Mr. Leonard served in the Navy during WWII, and worked in advertising after graduating from the University of Detroit. His family moved to Detroit when he was very young and he lived there the rest of his life, mostly in the township of Bloomfield Hills. He described the city as inspirational and it often played a key role in his stories. Mr. Leonard began writing Western stories and recalled selling the story for “3:10 to Yuma” for $90.00
With 45 published novels and countless short stories and articles, Leonard was incredibly prodigious as a writer and dedicated to writing every day. His routine included long-hand on a yellow pad, followed by typewritten pages (never a computer). When he made the move from Westerns to Crime stories, his “The Big Bounce” was rejected 84 times, a reminder of the incredibly complicated industry.
Hollywood loved Leonard’s style, colorful characters, black humor, and intricate plotting.
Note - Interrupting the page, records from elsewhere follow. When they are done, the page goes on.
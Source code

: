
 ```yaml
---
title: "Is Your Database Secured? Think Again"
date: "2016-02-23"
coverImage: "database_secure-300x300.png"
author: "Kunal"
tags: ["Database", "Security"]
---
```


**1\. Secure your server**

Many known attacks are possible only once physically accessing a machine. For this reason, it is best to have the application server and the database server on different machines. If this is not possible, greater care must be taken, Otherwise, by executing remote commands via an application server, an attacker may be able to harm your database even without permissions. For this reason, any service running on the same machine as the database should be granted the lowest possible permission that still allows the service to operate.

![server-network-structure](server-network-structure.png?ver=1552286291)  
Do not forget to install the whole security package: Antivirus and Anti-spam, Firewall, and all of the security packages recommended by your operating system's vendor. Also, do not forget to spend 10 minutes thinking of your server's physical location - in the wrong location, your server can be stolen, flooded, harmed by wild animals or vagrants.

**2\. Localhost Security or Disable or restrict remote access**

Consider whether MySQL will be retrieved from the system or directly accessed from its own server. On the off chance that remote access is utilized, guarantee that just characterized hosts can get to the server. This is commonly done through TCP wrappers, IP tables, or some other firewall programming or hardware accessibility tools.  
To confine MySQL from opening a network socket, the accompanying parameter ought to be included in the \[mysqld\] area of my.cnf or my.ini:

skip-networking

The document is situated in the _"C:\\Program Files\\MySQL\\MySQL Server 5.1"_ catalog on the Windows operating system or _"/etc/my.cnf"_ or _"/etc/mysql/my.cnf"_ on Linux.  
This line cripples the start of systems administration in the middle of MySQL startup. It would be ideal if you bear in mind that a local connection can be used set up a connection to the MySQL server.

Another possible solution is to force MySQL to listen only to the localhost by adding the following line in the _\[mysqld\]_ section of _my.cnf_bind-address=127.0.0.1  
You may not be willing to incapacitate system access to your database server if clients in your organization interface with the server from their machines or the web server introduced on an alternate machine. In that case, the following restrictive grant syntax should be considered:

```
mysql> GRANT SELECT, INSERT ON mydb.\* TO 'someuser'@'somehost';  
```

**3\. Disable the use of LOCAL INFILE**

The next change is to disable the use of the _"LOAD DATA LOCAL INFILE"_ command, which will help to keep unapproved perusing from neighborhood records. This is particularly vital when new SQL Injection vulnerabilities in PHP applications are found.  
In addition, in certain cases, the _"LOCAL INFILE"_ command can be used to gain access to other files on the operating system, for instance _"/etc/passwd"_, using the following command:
Some of the best adaptations of his work include:
“Justified”. The TV series from creator Graham Yost revolves around Deputy U.S. Marshal Raylan Givens, one of the more interesting and entertaining characters as portrayed by Timothy Olyphant. The series specializes in bad guys who are often as clever as the good guys … as evidenced by the terrific Walton Goggins as Boyd Crowder.
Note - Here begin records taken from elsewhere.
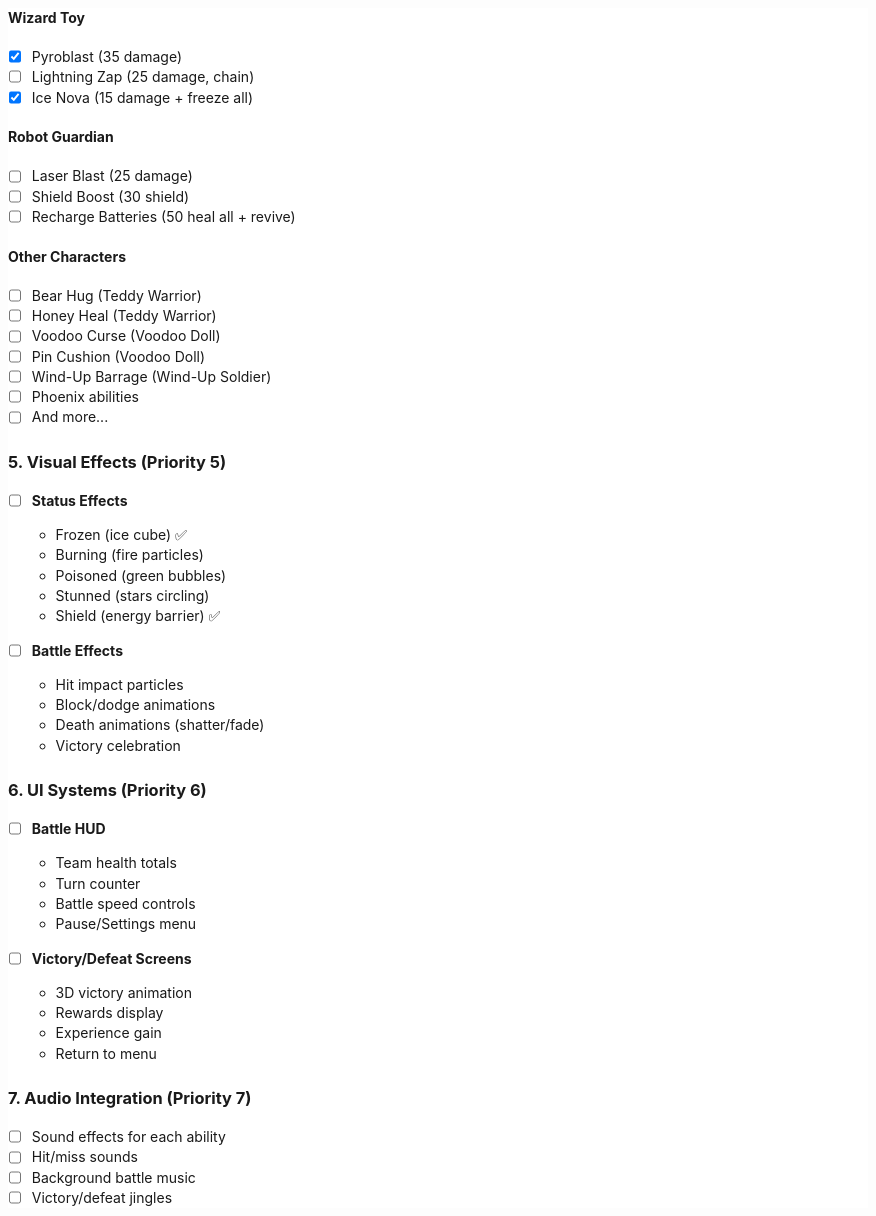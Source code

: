 #### Wizard Toy
- [x] Pyroblast (35 damage)
- [ ] Lightning Zap (25 damage, chain)
- [x] Ice Nova (15 damage + freeze all)

#### Robot Guardian
- [ ] Laser Blast (25 damage)
- [ ] Shield Boost (30 shield)
- [ ] Recharge Batteries (50 heal all + revive)

#### Other Characters
- [ ] Bear Hug (Teddy Warrior)
- [ ] Honey Heal (Teddy Warrior)
- [ ] Voodoo Curse (Voodoo Doll)
- [ ] Pin Cushion (Voodoo Doll)
- [ ] Wind-Up Barrage (Wind-Up Soldier)
- [ ] Phoenix abilities
- [ ] And more...

### 5. Visual Effects (Priority 5)
- [ ] **Status Effects**
  - Frozen (ice cube) ✅
  - Burning (fire particles)
  - Poisoned (green bubbles)
  - Stunned (stars circling)
  - Shield (energy barrier) ✅

- [ ] **Battle Effects**
  - Hit impact particles
  - Block/dodge animations
  - Death animations (shatter/fade)
  - Victory celebration

### 6. UI Systems (Priority 6)
- [ ] **Battle HUD**
  - Team health totals
  - Turn counter
  - Battle speed controls
  - Pause/Settings menu

- [ ] **Victory/Defeat Screens**
  - 3D victory animation
  - Rewards display
  - Experience gain
  - Return to menu

### 7. Audio Integration (Priority 7)
- [ ] Sound effects for each ability
- [ ] Hit/miss sounds
- [ ] Background battle music
- [ ] Victory/defeat jingles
Jackie Brown (1997). Quentin Tarantino’s only directorial effort involving material he did not write. Leonard’s novel “Rum Punch” provides the foundation for this twisty thriller and the antics of Pam Grier and Samuel L Jackson.
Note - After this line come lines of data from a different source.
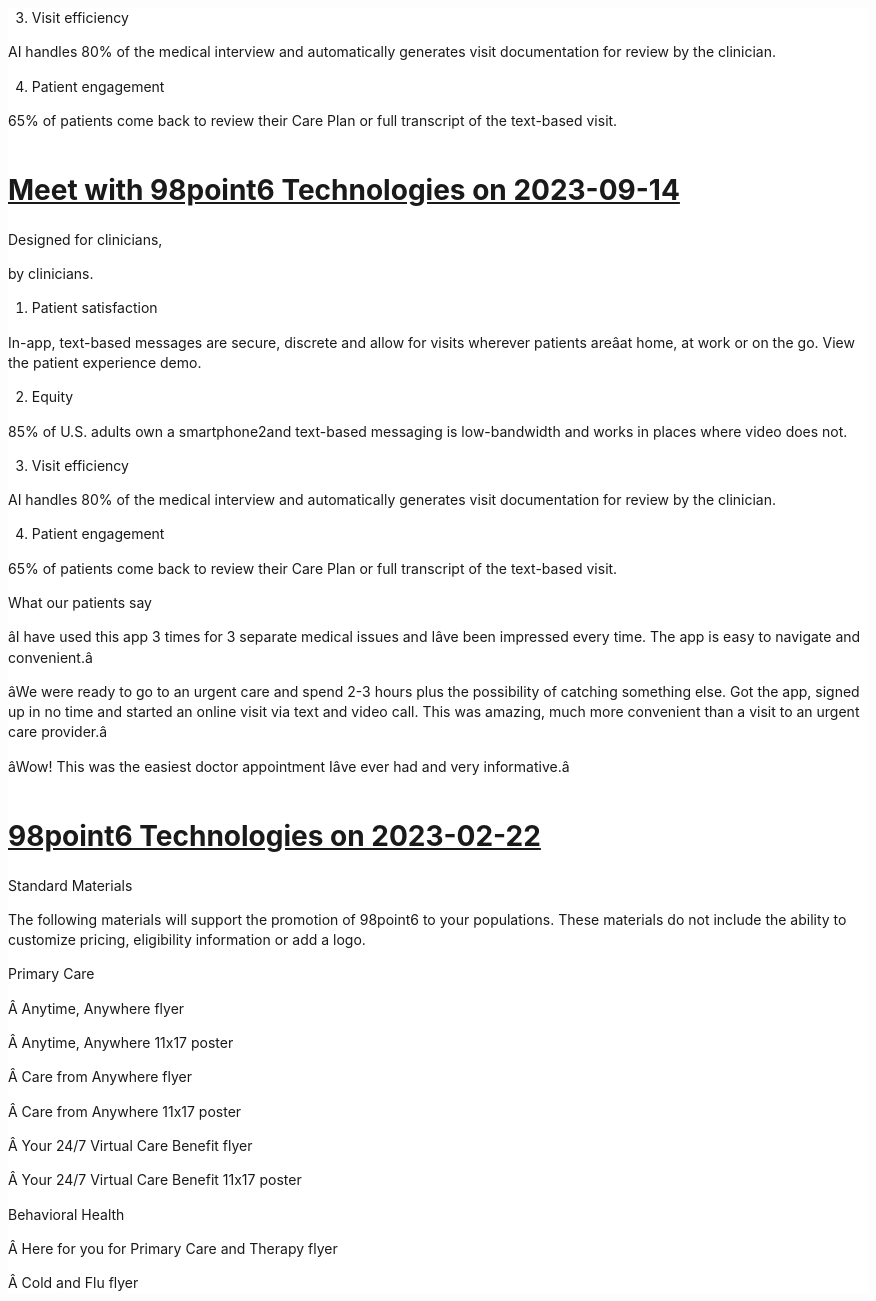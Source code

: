 3. Visit efficiency

AI handles 80% of the medical interview and automatically generates visit documentation for review by the clinician.

4. Patient engagement

65% of patients come back to review their Care Plan or full transcript of the text-based visit.

# [Meet with 98point6 Technologies on 2023-09-14](https://www.98point6.com/meet-with-us/)
Designed for clinicians,

by clinicians.

1. Patient satisfaction

In-app, text-based messages are secure, discrete and allow for visits wherever patients areâat home, at work or on the go. View the patient experience demo.

2. Equity

85% of U.S. adults own a smartphone2and text-based messaging is low-bandwidth and works in places where video does not.

3. Visit efficiency

AI handles 80% of the medical interview and automatically generates visit documentation for review by the clinician.

4. Patient engagement

65% of patients come back to review their Care Plan or full transcript of the text-based visit.

What our patients say

âI have used this app 3 times for 3 separate medical issues and Iâve been impressed every time. The app is easy to navigate and convenient.â

âWe were ready to go to an urgent care and spend 2-3 hours plus the possibility of catching something else. Got the app, signed up in no time and started an online visit via text and video call. This was amazing, much more convenient than a visit to an urgent care provider.â

âWow! This was the easiest doctor appointment Iâve ever had and very informative.â

# [98point6 Technologies on 2023-02-22](https://www.98point6.com/resource/standard-materials/)
Standard Materials

The following materials will support the promotion of 98point6 to your populations. These materials do not include the ability to customize pricing, eligibility information or add a logo.

Primary Care

Â Anytime, Anywhere flyer

Â Anytime, Anywhere 11x17 poster

Â Care from Anywhere flyer

Â Care from Anywhere 11x17 poster

Â Your 24/7 Virtual Care Benefit flyer

Â Your 24/7 Virtual Care Benefit 11x17 poster

Behavioral Health

Â Here for you for Primary Care and Therapy flyer

Â Cold and Flu flyer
3:10 to Yuma (1957, 2007). Not very many writers are involved with film adaptations of their work across a 50 year span. Director Delmer Daves directed Glenn Ford and Van Heflin in the original, and director James Mangold followed up 50 years later with Russell Crowe and Christian Bale. Both are tense thrillers with moral statements.
Hombre (1967). Paul Newman stars in this fine western directed by Martin Ritt. Human nature is on full display from this Leonard novel.
Get Shorty (1995). John Travolta stars as an out of his element (or is he?) mobster when he heads to Hollywood to collect a debt. The supporting cast is exceptional and director Barry Sonnefeld perfectly captures the finest Leonard comedic dialogue.
Out of Sight (1998). George Clooney and Jennifer Lopez, in their sizzling onscreen best, star in a movie that oozes style from director Steven Soderbergh.
Premiering this year at the Toronto Film Festival will be the latest screen adaptation of a Leonard work, Life of Crime. It stars Jennifer Aniston and is based on Leonard’s novel “The Switch”. Not surprisingly, there are numerous other works in progress (mostly TV) that take advantage of Leonard’s talent.
Elmore Leonard’s efficiency with words is renowned and he often said that he “tries to leave out the parts that people skip”. Clearly a man who understood not just writing, but what makes reading enjoyable. My favorite of his quotes: “If it sounds like writing, I rewrite it”. That’s a lesson we hope carries through to future generations of writers.